The EATS Act is an attempt to subvert state elections just months after a conservative U.S. Supreme Court upheld Prop 12 and similar laws as a proper and constitutional exercise of state authority.
The CHEATS Act mainly benefits China, which already controls 26% of U.S. pork sales (after America’s biggest global rival acquired Smithfield Foods thanks to a $5 billion loan to the Wuhan Group from the Bank of China). China could bring its 25-story-high pig-factory skyscrapers to America if key state laws are undone by Congress.
“Not a single farmer in Iowa, Kansas, or any other state will need to invest in new housing systems because the pork industry already has capacity to accommodate demand for pork from gestation-crate-free housing systems in California and Massachusetts,” added Pacelle. “The argument that Iowa pork producers have to change their ways because of Prop 12 has been 100 percent phony from the start.”
Key points include:
- A diversifying pig industry has been dismantling gestation crates over two decades (starting with a ballot measure in Florida that banned gestation crates) and now 40% of sows live in group housing. This far exceeds the 6% market share of gestation-crate-free pork production needed for California and Massachusetts.
- Prop 12 and Q3 exempt processed, frozen, and combined pork products, accounting for 42% of pork sales to these states.
- Including domestic and foreign markets, 187 of 189 markets (48 states and 139 pork-importing nations) remain completely available to conventional pork from animals kept in extreme confinement. There are no laws mandating gestation crates in 94% of current markets accessed by the U.S. pork industry.
Thousands of small and larger pig producers — including The Clemons Food Group (#5 producer in the U.S.) and Niman Ranch (700 farmers in that single cooperative — oppose the EATS Act. Many pig producers developed more extensive housing systems to supply California and Massachusetts when these two measures passed years ago (each had multi-year phase-ins). There are 1,266 producers already supplying California’s market and they are depending on continuing implementation of Prop 12. Producers from Iowa to Ohio to Pennsylvania are opposed to EATS.
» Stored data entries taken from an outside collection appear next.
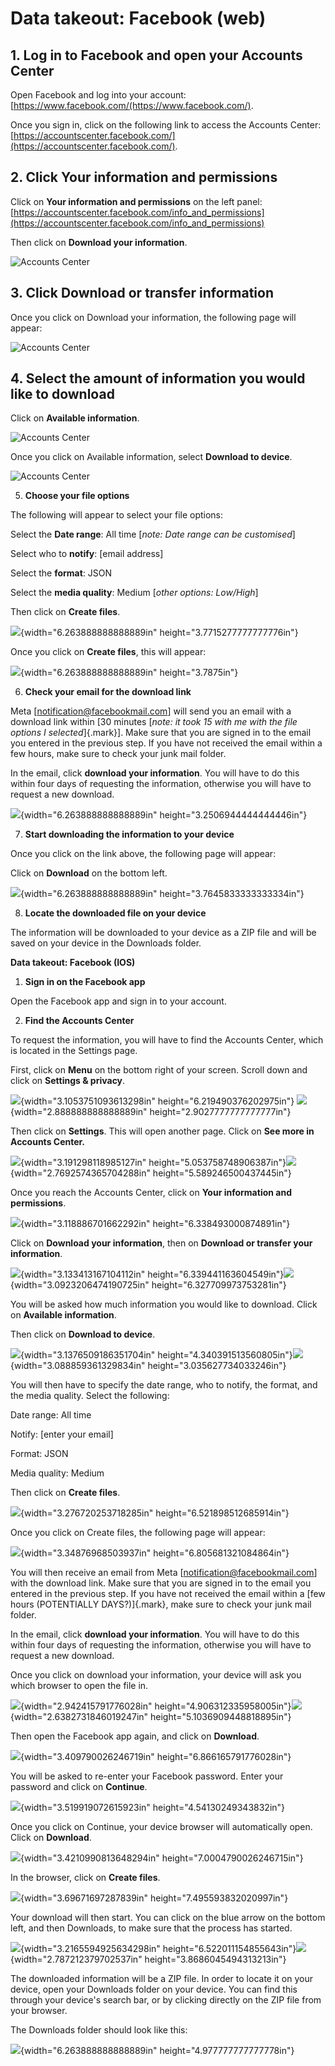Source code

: # Data takeout: Facebook (web)

## 1. Log in to Facebook and open your Accounts Center

Open Facebook and log into your account:
[https://www.facebook.com/(https://www.facebook.com/).

Once you sign in, click on the following link to access the Accounts
Center: [https://accountscenter.facebook.com/](https://accountscenter.facebook.com/).

## 2. Click Your information and permissions

Click on **Your information and permissions** on the left panel:
[https://accountscenter.facebook.com/info_and_permissions](https://accountscenter.facebook.com/info_and_permissions)

Then click on **Download your information**.

![Accounts Center](assets/screenshots/fb-accountcenter.png)

## 3. Click Download or transfer information

Once you click on Download your information, the following page will
appear:

![Accounts Center](assets/screenshots/fb-transfer.png)

## 4. Select the amount of information you would like to download

Click on **Available information**.

![Accounts Center](assets/screenshots/fb-howmuch.png)

Once you click on Available information, select **Download to device**.

![Accounts Center](assets/screenshots/fb-what.png)

5.  **Choose your file options**

The following will appear to select your file options:

Select the **Date range**: All time \[_note: Date range can be
customised_\]

Select who to **notify**: \[email address\]

Select the **format**: JSON

Select the **media quality**: Medium \[_other options: Low/High_\]

Then click on **Create files**.

![](media/image15.png){width="6.263888888888889in"
height="3.7715277777777776in"}

Once you click on **Create files**, this will appear:

![](media/image8.png){width="6.263888888888889in" height="3.7875in"}

6.  **Check your email for the download link**

Meta \[notification@facebookmail.com\] will send you an email with a
download link within [30 minutes \[*note: it took 15 with me with the
file options I selected*]{.mark}\]. Make sure that you are signed in to
the email you entered in the previous step. If you have not received the
email within a few hours, make sure to check your junk mail folder.

In the email, click **download your information**. You will have to do
this within four days of requesting the information, otherwise you will
have to request a new download.

![](media/image13.png){width="6.263888888888889in"
height="3.2506944444444446in"}

7.  **Start downloading the information to your device**

Once you click on the link above, the following page will appear:

Click on **Download** on the bottom left.

![](media/image14.png){width="6.263888888888889in"
height="3.7645833333333334in"}

8.  **Locate the downloaded file on your device**

The information will be downloaded to your device as a ZIP file and will
be saved on your device in the Downloads folder.

**Data takeout: Facebook (IOS)**

1.  **Sign in on the Facebook app**

Open the Facebook app and sign in to your account.

2.  **Find the Accounts Center**

To request the information, you will have to find the Accounts Center,
which is located in the Settings page.

First, click on **Menu** on the bottom right of your screen. Scroll down
and click on **Settings & privacy**.

![](media/image9.png){width="3.1053751093613298in"
height="6.219490376202975in"}
![](media/image17.png){width="2.888888888888889in"
height="2.9027777777777777in"}

Then click on **Settings**. This will open another page. Click on **See
more in Accounts Center.**

![](media/image11.png){width="3.191298118985127in"
height="5.053758748906387in"}![](media/image12.png){width="2.7692574365704288in"
height="5.589246500437445in"}

Once you reach the Accounts Center, click on **Your information and
permissions**.

![](media/image28.png){width="3.118886701662292in"
height="6.338493000874891in"}

Click on **Download your information**, then on **Download or transfer
your information**.

![](media/image26.png){width="3.133413167104112in"
height="6.339441163604549in"}![](media/image22.png){width="3.0923206474190725in"
height="6.327709973753281in"}

You will be asked how much information you would like to download. Click
on **Available information**.

Then click on **Download to device**.

![](media/image24.png){width="3.1376509186351704in"
height="4.340391513560805in"}![](media/image25.png){width="3.088859361329834in"
height="3.035627734033246in"}

You will then have to specify the date range, who to notify, the format,
and the media quality. Select the following:

Date range: All time

Notify: \[enter your email\]

Format: JSON

Media quality: Medium

Then click on **Create files**.

![](media/image27.png){width="3.276720253718285in"
height="6.521898512685914in"}

Once you click on Create files, the following page will appear:

![](media/image21.png){width="3.34876968503937in"
height="6.805681321084864in"}

You will then receive an email from Meta
\[notification@facebookmail.com\] with the download link. Make sure that
you are signed in to the email you entered in the previous step. If you
have not received the email within a [few hours (POTENTIALLY
DAYS?)]{.mark}, make sure to check your junk mail folder.

In the email, click **download your information**. You will have to do
this within four days of requesting the information, otherwise you will
have to request a new download.

Once you click on download your information, your device will ask you
which browser to open the file in.

![](media/image23.png){width="2.942415791776028in"
height="4.906312335958005in"}![](media/image10.png){width="2.6382731846019247in"
height="5.1036909448818895in"}

Then open the Facebook app again, and click on **Download**.

![](media/image16.png){width="3.409790026246719in"
height="6.866165791776028in"}

You will be asked to re-enter your Facebook password. Enter your
password and click on **Continue**.

![](media/image3.png){width="3.519919072615923in"
height="4.54130249343832in"}

Once you click on Continue, your device browser will automatically open.
Click on **Download**.

![](media/image1.png){width="3.4210990813648294in"
height="7.0004790026246715in"}

In the browser, click on **Create files**.

![](media/image18.png){width="3.69671697287839in"
height="7.495593832020997in"}

Your download will then start. You can click on the blue arrow on the
bottom left, and then Downloads, to make sure that the process has
started.

![](media/image20.png){width="3.2165594925634298in"
height="6.522011154855643in"}![](media/image6.png){width="2.787212379702537in"
height="3.8686045494313213in"}

The downloaded information will be a ZIP file. In order to locate it on
your device, open your Downloads folder on your device. You can find
this through your device's search bar, or by clicking directly on the
ZIP file from your browser.

The Downloads folder should look like this:

![](media/image5.jpg){width="6.263888888888889in"
height="4.977777777777778in"}
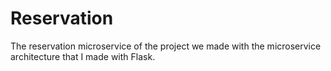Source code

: # Reservation
The reservation microservice of the project we made with the microservice architecture that I made with Flask.
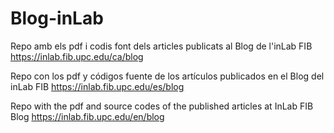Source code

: # Blog-inLab

Repo amb els pdf i codis font dels articles publicats al Blog de l'inLab FIB  https://inlab.fib.upc.edu/ca/blog

Repo con los pdf y códigos fuente de los artículos publicados en el Blog del inLab FIB https://inlab.fib.upc.edu/es/blog

Repo with the pdf and source codes of the published articles at InLab FIB Blog https://inlab.fib.upc.edu/en/blog
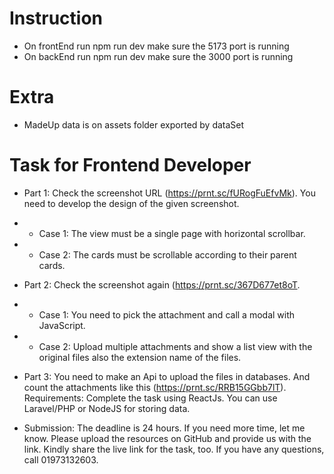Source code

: # Instruction

-  On frontEnd run npm run dev make sure the 5173 port is running
-  On backEnd run npm run dev make sure the 3000 port is running

# Extra

-  MadeUp data is on assets folder exported by dataSet

# Task for Frontend Developer

-  Part 1: Check the screenshot URL (https://prnt.sc/fURogFuEfvMk). You need to develop the design of the given screenshot.
-  -  Case 1: The view must be a single page with horizontal scrollbar.
-  -  Case 2: The cards must be scrollable according to their parent cards.
-  Part 2: Check the screenshot again (https://prnt.sc/367D677et8oT.
-  -  Case 1: You need to pick the attachment and call a modal with JavaScript.
-  -  Case 2: Upload multiple attachments and show a list view with the original files also the extension name of the files.
-  Part 3: You need to make an Api to upload the files in databases. And count the attachments like this (https://prnt.sc/RRB15GGbb7lT).
   Requirements: Complete the task using ReactJs. You can use Laravel/PHP or NodeJS for storing data.

-  Submission:
   The deadline is 24 hours. If you need more time, let me know.
   Please upload the resources on GitHub and provide us with the link.
   Kindly share the live link for the task, too.
   If you have any questions, call 01973132603.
The American public strongly opposes gestation crates. Eleven states ban the crates and more than 60 of the biggest names in American food retail — from McDonald’s to Costco to Safeway — representing 90% of food sales in the United States have issued public pronouncements opposing the use of gestation crates.
There have been three House letters opposing the measure, with 200 lawmakers stating their opposition to the EATS Act and its derivatives, including 26 Republicans: a bipartisan letter with 171 House signers in August 2023, a Republican letter with 16 House signers in October 2023 and a Republican letter with 10 House signers in March 2024.